December 1, 2015
Today I was lucky enough to be one of the women on Chana Mason’s Shuk & Nachalot walk here in Jerusalem. The winter morning was cold and rainy and my coat was in Tzfat, so it wasn’t an ideal day for me weather-wise, but I was not missing this walk!
Happily, the sun came out as we got started. And if it didn’t that would have been OK because Chana Mason simply brings the sunshine with her fabulous spirit.
Learning about Nachalot, Jerusalem
Tucked away off of Jaffo Street is a neighborhood and history that I knew nothing about, although I’d once accidentally come upon a bit of it. On her walk-tour, Chana brought it to life.
I got a picture of Jerusalem in the 1880s, a period in which Jews from all over Europe were able to make their way back to their homeland. Jerusalem as this walled city filled to the brim and people needed to expand, living outside of the protection of the city walls while arrows flew.
I am not going to share the details here because I think everyone should visit Israel and Jerusalem to learn about life, both present and past. Chana will be here when you get here.
Learning some best-of and behind-the-scenes of the Machane Yehuda market, Jerusalem
Leaving the quiet of Nachalot and the beauty of a synagogue not to be missed, we came to the shuk area. “The shuk” in Jerusalem is the Machane Yehuda market. A shuk is a market or outdoor market. If you’re an American you can kind of relate this to a “farmer’s market” — a bit. A shuk is a different energy.
I’d wandered the shuk on my own several times, but never found most of the places she took us. With Chana we also got special tastings.
Our first stop was a tiny bakery that sells its bread from its sidewalk-front table.
Hasun invited us into his bakery, Haba Bakery and taught us about his unique bread, Ash Tanur as Chana translated.
As you see, the bread is baked on the round sides of the oven. It’s fun to see it stick to the oven walls and bubble as it bakes. Below, you can see how he shapes the bread and puts it into the oven.
Ash Tanur, the name of this bread means “life of the oven” because the round oven is like a mother’s womb.
(How in the world would I have ever learned that just passing by this sidewalk bread table and buying the bread? I love that I met and walked with Chana Mason!)
It is made without sugar and is terrific when fresh and hot, or warmed up again later.
Unlike Pita bread, it doesn’t have a pocket. You can drizzle olive oil on it and then spices. It’s commonly topped with Zaatar, an Arabic spice. (And, long-wanting Zaatar since my stay in Jisr az Zarqa, an Arab village in Israel, last July, I finally got to buy some, thanks to Chana.)
Moving on, we learned about juices and their medicinal values.
At another shop, we saw Tahina being made right on the spot and got to taste it.
We had some terrific dried cherry tomatoes and cheeses.

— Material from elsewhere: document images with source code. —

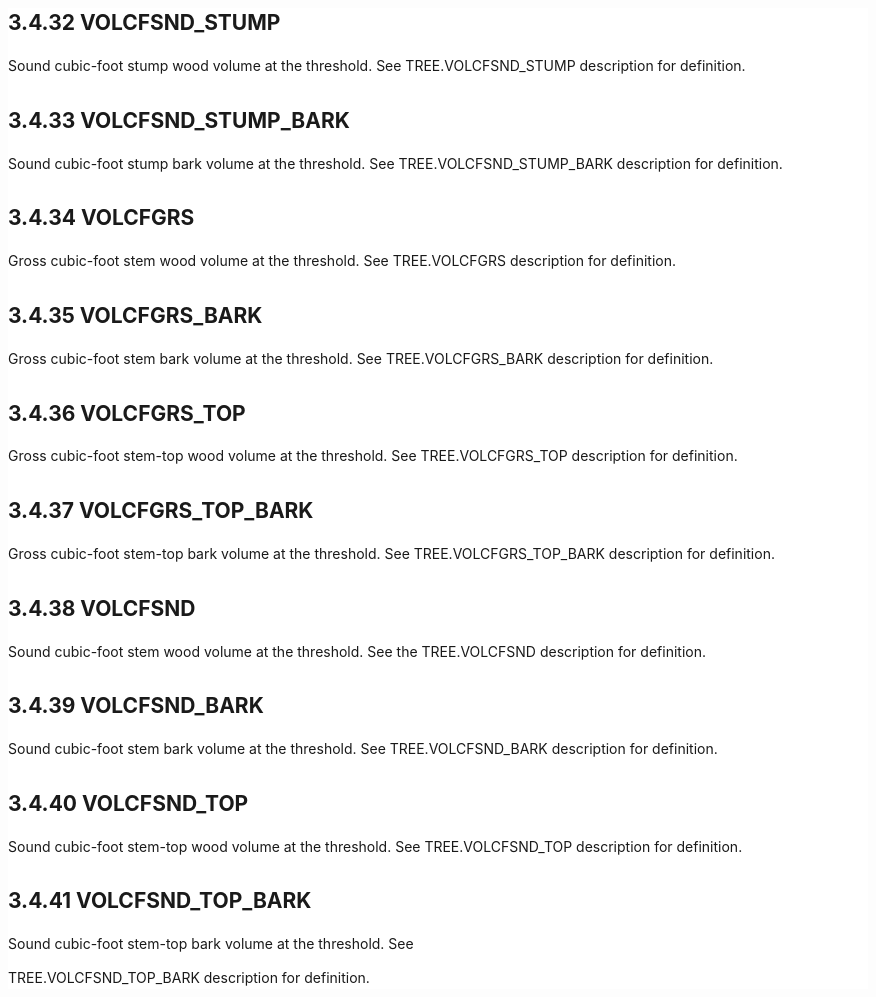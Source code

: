 ## 3.4.32 VOLCFSND\_STUMP

Sound cubic-foot stump wood volume at the threshold. See TREE.VOLCFSND\_STUMP description for definition.

## 3.4.33 VOLCFSND\_STUMP\_BARK

Sound cubic-foot stump bark volume at the threshold. See TREE.VOLCFSND\_STUMP\_BARK description for definition.

## 3.4.34 VOLCFGRS

Gross cubic-foot stem wood volume at the threshold. See TREE.VOLCFGRS description for definition.

## 3.4.35 VOLCFGRS\_BARK

Gross cubic-foot stem bark volume at the threshold. See TREE.VOLCFGRS\_BARK description for definition.

## 3.4.36 VOLCFGRS\_TOP

Gross cubic-foot stem-top wood volume at the threshold. See TREE.VOLCFGRS\_TOP description for definition.

## 3.4.37 VOLCFGRS\_TOP\_BARK

Gross cubic-foot stem-top bark volume at the threshold. See TREE.VOLCFGRS\_TOP\_BARK description for definition.

## 3.4.38 VOLCFSND

Sound cubic-foot stem wood volume at the threshold. See the TREE.VOLCFSND description for definition.

## 3.4.39 VOLCFSND\_BARK

Sound cubic-foot stem bark volume at the threshold. See TREE.VOLCFSND\_BARK description for definition.

## 3.4.40 VOLCFSND\_TOP

Sound cubic-foot stem-top wood volume at the threshold. See TREE.VOLCFSND\_TOP description for definition.

## 3.4.41 VOLCFSND\_TOP\_BARK

Sound cubic-foot stem-top bark volume at the threshold. See

TREE.VOLCFSND\_TOP\_BARK description for definition.

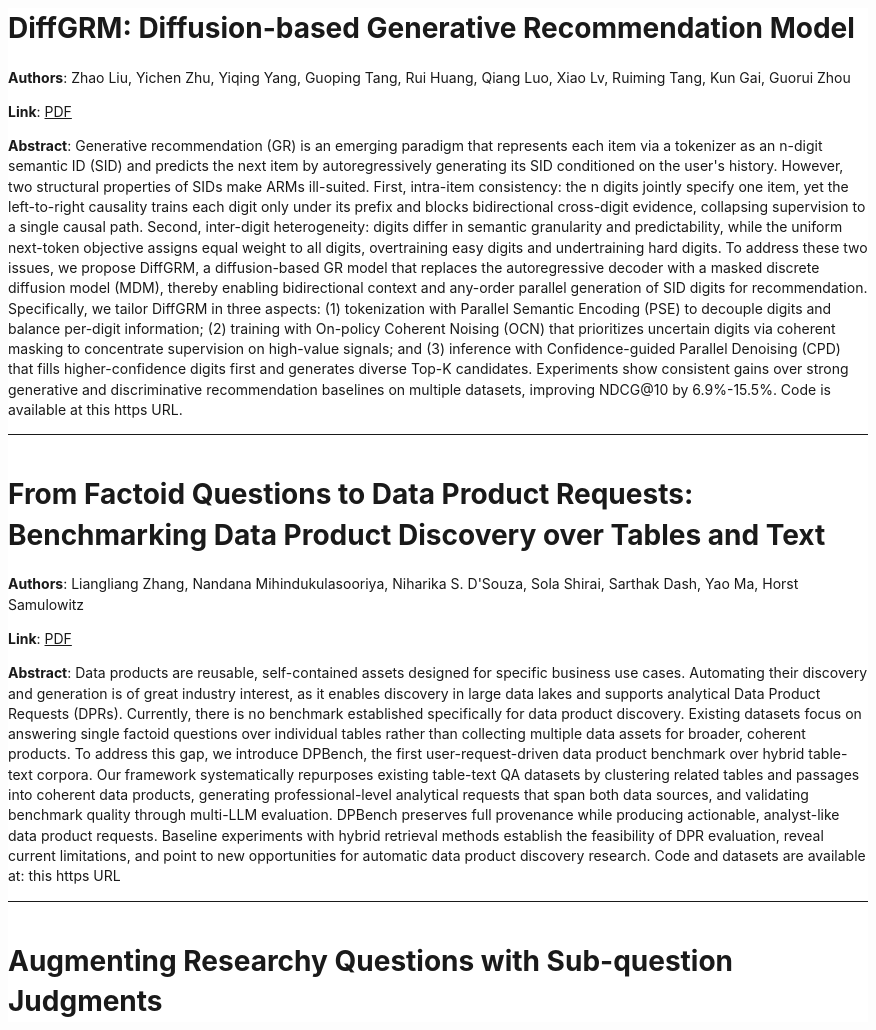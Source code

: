 # DiffGRM: Diffusion-based Generative Recommendation Model 

**Authors**: Zhao Liu, Yichen Zhu, Yiqing Yang, Guoping Tang, Rui Huang, Qiang Luo, Xiao Lv, Ruiming Tang, Kun Gai, Guorui Zhou  

**Link**: [PDF](https://arxiv.org/pdf/2510.21805)  

**Abstract**: Generative recommendation (GR) is an emerging paradigm that represents each item via a tokenizer as an n-digit semantic ID (SID) and predicts the next item by autoregressively generating its SID conditioned on the user's history. However, two structural properties of SIDs make ARMs ill-suited. First, intra-item consistency: the n digits jointly specify one item, yet the left-to-right causality trains each digit only under its prefix and blocks bidirectional cross-digit evidence, collapsing supervision to a single causal path. Second, inter-digit heterogeneity: digits differ in semantic granularity and predictability, while the uniform next-token objective assigns equal weight to all digits, overtraining easy digits and undertraining hard digits. To address these two issues, we propose DiffGRM, a diffusion-based GR model that replaces the autoregressive decoder with a masked discrete diffusion model (MDM), thereby enabling bidirectional context and any-order parallel generation of SID digits for recommendation. Specifically, we tailor DiffGRM in three aspects: (1) tokenization with Parallel Semantic Encoding (PSE) to decouple digits and balance per-digit information; (2) training with On-policy Coherent Noising (OCN) that prioritizes uncertain digits via coherent masking to concentrate supervision on high-value signals; and (3) inference with Confidence-guided Parallel Denoising (CPD) that fills higher-confidence digits first and generates diverse Top-K candidates. Experiments show consistent gains over strong generative and discriminative recommendation baselines on multiple datasets, improving NDCG@10 by 6.9%-15.5%. Code is available at this https URL. 

---
# From Factoid Questions to Data Product Requests: Benchmarking Data Product Discovery over Tables and Text 

**Authors**: Liangliang Zhang, Nandana Mihindukulasooriya, Niharika S. D'Souza, Sola Shirai, Sarthak Dash, Yao Ma, Horst Samulowitz  

**Link**: [PDF](https://arxiv.org/pdf/2510.21737)  

**Abstract**: Data products are reusable, self-contained assets designed for specific business use cases. Automating their discovery and generation is of great industry interest, as it enables discovery in large data lakes and supports analytical Data Product Requests (DPRs). Currently, there is no benchmark established specifically for data product discovery. Existing datasets focus on answering single factoid questions over individual tables rather than collecting multiple data assets for broader, coherent products. To address this gap, we introduce DPBench, the first user-request-driven data product benchmark over hybrid table-text corpora. Our framework systematically repurposes existing table-text QA datasets by clustering related tables and passages into coherent data products, generating professional-level analytical requests that span both data sources, and validating benchmark quality through multi-LLM evaluation. DPBench preserves full provenance while producing actionable, analyst-like data product requests. Baseline experiments with hybrid retrieval methods establish the feasibility of DPR evaluation, reveal current limitations, and point to new opportunities for automatic data product discovery research.
Code and datasets are available at: this https URL 

---
# Augmenting Researchy Questions with Sub-question Judgments 
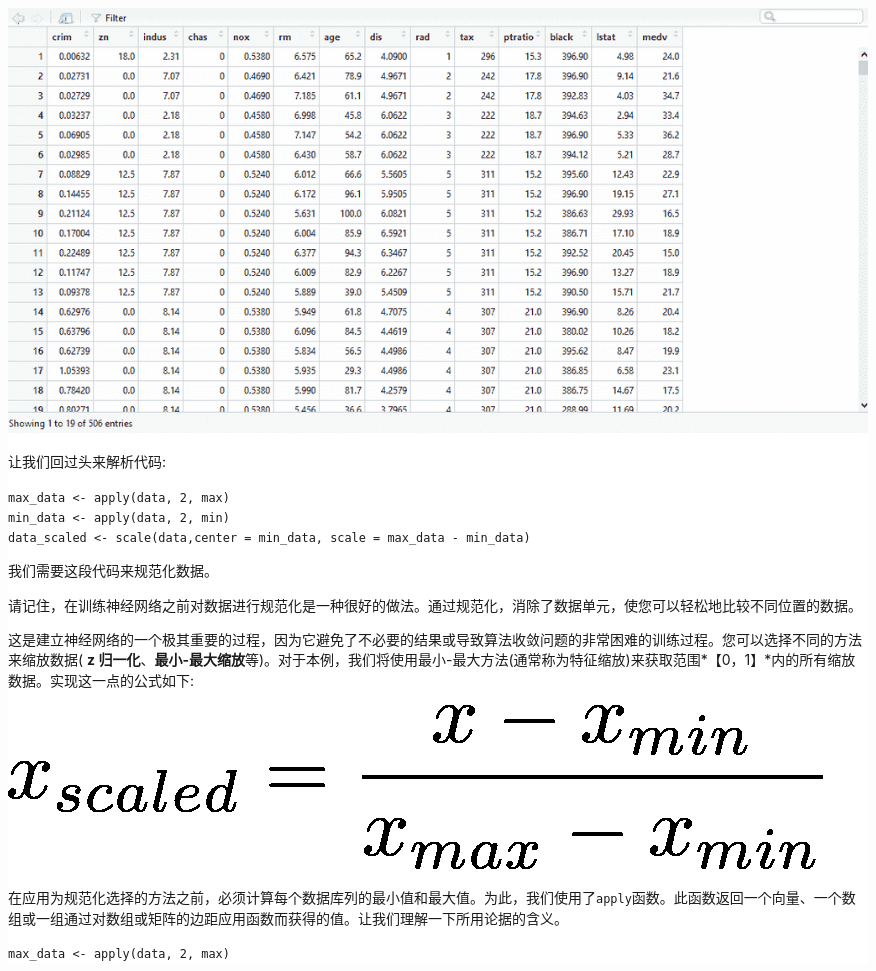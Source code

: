 ![](img/9de10bdb-e535-48fb-906c-751bc3b5dfd3.png)

让我们回过头来解析代码:

```
max_data <- apply(data, 2, max) 
min_data <- apply(data, 2, min)
data_scaled <- scale(data,center = min_data, scale = max_data - min_data) 
```

我们需要这段代码来规范化数据。

请记住，在训练神经网络之前对数据进行规范化是一种很好的做法。通过规范化，消除了数据单元，使您可以轻松地比较不同位置的数据。

这是建立神经网络的一个极其重要的过程，因为它避免了不必要的结果或导致算法收敛问题的非常困难的训练过程。您可以选择不同的方法来缩放数据( **z 归一化**、**最小-最大缩放**等)。对于本例，我们将使用最小-最大方法(通常称为特征缩放)来获取范围*【0，1】*内的所有缩放数据。实现这一点的公式如下:

![](img/89189541-964b-4ee4-8612-c38279a0743a.png)

在应用为规范化选择的方法之前，必须计算每个数据库列的最小值和最大值。为此，我们使用了`apply`函数。此函数返回一个向量、一个数组或一组通过对数组或矩阵的边距应用函数而获得的值。让我们理解一下所用论据的含义。

```
max_data <- apply(data, 2, max) 
```
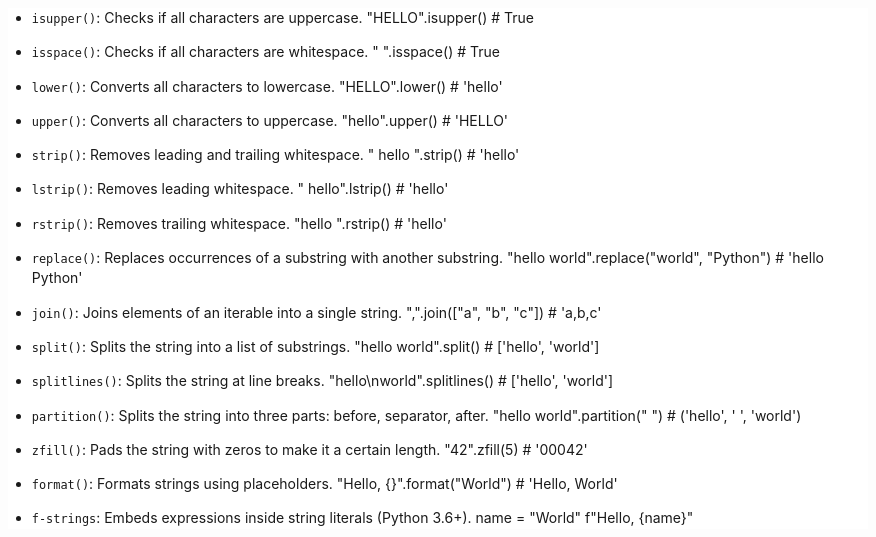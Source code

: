 - `isupper()`: Checks if all characters are uppercase.
  "HELLO".isupper()  # True

- `isspace()`: Checks if all characters are whitespace.
  "   ".isspace()  # True

- `lower()`: Converts all characters to lowercase.
  "HELLO".lower()  # 'hello'

- `upper()`: Converts all characters to uppercase.
  "hello".upper()  # 'HELLO'

- `strip()`: Removes leading and trailing whitespace.
  "  hello  ".strip()  # 'hello'

- `lstrip()`: Removes leading whitespace.
  "  hello".lstrip()  # 'hello'

- `rstrip()`: Removes trailing whitespace.
  "hello  ".rstrip()  # 'hello'

- `replace()`: Replaces occurrences of a substring with another substring.
  "hello world".replace("world", "Python")  # 'hello Python'

- `join()`: Joins elements of an iterable into a single string.
  ",".join(["a", "b", "c"])  # 'a,b,c'

- `split()`: Splits the string into a list of substrings.
  "hello world".split()  # ['hello', 'world']

- `splitlines()`: Splits the string at line breaks.
  "hello\nworld".splitlines()  # ['hello', 'world']

- `partition()`: Splits the string into three parts: before, separator, after.
  "hello world".partition(" ")  # ('hello', ' ', 'world')

- `zfill()`: Pads the string with zeros to make it a certain length.
  "42".zfill(5)  # '00042'

- `format()`: Formats strings using placeholders.
  "Hello, {}".format("World")  # 'Hello, World'

- `f-strings`: Embeds expressions inside string literals (Python 3.6+).
  name = "World"
  f"Hello, {name}"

I came home with some Tzfat cheese which is a goat cheese, and some excellent mozzarella.
We sampled and learned a bit about Halvah. (I got to try flavors other than my typical chocolate and coffee.)
She shared information about fish.
She showed us where someone makes rice cakes and buckwheat cakes on the spot. Oh, how nice a fresh, hot buckwheat cake tastes! And you buy them on the spot for a better price than I found in shops, of course.
One of my favorites…
Chana shared her favorite spice shop where we learned about spices from Chana and Nissan.
Ah, the aroma of their cinnamon and oregano….
I happily have several of their spices in my home now.
Yep, I finally have Zaatar, too!
I love that I am now personally connected to some of the best people at this famous and important Jerusalem shuk. Others on our walk felt the same way, so I believe that anyone coming to Jerusalem for a while would benefit from this. And I love Chana.
You can find out more about Chana Mason at ChanaMason.com. I invite you to save and pass around this digital flier of hers, too. This informational walk is just one of the things she does for people.
PS: I returned to the shuk with a friend a week later and it was fun to be known and remembered by the vendors I returned to. I did achieve that on my own in Tel Aviv’s Hatikva Shuk, but the Machane Yehuda shuk has so very many people coming through that I hadn’t achieved this on my own here in Jerusalem. Thank you again, Chana Mason.